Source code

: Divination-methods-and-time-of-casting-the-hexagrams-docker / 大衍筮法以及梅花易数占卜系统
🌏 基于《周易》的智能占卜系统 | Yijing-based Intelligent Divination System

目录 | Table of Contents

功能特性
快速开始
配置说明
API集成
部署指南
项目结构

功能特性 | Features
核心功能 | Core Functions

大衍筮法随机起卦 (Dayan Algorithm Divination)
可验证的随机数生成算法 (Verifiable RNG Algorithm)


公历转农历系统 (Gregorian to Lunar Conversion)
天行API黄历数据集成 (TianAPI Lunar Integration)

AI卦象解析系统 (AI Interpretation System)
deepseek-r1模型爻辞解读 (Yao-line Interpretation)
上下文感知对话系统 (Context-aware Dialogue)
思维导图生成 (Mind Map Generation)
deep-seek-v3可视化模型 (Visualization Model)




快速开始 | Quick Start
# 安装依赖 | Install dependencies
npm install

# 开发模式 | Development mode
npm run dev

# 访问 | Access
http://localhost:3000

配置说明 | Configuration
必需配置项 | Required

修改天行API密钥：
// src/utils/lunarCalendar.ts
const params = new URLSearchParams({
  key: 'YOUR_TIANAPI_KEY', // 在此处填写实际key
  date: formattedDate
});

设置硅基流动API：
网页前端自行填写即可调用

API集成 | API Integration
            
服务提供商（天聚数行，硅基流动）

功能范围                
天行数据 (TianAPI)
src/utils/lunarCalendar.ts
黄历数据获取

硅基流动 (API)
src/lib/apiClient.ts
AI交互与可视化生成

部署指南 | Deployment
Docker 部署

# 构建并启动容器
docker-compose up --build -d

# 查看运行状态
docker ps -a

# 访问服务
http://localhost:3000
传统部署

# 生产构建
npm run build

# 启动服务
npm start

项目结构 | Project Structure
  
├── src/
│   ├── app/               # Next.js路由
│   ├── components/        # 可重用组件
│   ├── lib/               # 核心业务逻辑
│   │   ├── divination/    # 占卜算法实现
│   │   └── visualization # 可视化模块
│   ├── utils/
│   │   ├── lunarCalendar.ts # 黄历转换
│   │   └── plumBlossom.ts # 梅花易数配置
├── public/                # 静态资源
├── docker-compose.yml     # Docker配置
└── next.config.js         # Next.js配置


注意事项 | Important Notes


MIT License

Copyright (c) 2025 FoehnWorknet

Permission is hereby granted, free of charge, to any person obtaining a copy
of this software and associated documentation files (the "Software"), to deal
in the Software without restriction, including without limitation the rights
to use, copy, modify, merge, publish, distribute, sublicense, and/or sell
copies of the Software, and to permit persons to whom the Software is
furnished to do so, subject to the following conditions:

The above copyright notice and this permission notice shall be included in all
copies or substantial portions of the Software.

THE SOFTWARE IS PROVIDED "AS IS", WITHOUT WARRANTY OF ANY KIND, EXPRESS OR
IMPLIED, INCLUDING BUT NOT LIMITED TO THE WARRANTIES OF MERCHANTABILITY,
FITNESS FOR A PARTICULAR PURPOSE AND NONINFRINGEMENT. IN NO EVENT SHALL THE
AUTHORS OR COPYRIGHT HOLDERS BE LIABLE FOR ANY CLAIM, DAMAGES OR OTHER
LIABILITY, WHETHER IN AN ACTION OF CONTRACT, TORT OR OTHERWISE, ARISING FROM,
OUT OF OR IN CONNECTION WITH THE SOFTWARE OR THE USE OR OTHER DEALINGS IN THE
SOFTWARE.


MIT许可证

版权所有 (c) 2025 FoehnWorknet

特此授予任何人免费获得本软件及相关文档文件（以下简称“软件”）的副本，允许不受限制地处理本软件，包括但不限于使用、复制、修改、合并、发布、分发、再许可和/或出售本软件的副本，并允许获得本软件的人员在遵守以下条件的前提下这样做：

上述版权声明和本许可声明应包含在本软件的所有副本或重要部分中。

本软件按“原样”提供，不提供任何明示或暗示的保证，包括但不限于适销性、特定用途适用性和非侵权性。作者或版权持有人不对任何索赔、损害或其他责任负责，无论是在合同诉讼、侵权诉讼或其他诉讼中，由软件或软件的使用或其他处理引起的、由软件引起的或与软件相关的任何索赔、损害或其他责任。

════════════════

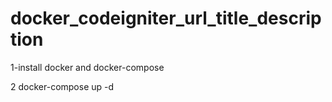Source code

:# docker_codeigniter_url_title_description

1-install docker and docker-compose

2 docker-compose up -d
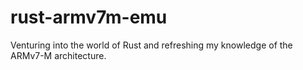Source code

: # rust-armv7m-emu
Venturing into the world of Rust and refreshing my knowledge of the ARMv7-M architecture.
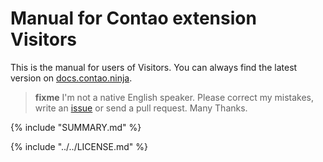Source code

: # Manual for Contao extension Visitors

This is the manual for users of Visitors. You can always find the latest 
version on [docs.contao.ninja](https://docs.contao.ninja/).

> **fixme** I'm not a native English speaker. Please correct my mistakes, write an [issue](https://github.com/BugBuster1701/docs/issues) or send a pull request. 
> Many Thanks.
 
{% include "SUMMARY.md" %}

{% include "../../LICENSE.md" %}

════════════════

What to produce: From the records above, quote only the lines running from the line with "核心功能 | Core Functions" to the line with "思维导图生成 (Mind Map Generation)", both lines included.

Answer to this task:
核心功能 | Core Functions

大衍筮法随机起卦 (Dayan Algorithm Divination)
可验证的随机数生成算法 (Verifiable RNG Algorithm)


公历转农历系统 (Gregorian to Lunar Conversion)
天行API黄历数据集成 (TianAPI Lunar Integration)

AI卦象解析系统 (AI Interpretation System)
deepseek-r1模型爻辞解读 (Yao-line Interpretation)
上下文感知对话系统 (Context-aware Dialogue)
思维导图生成 (Mind Map Generation)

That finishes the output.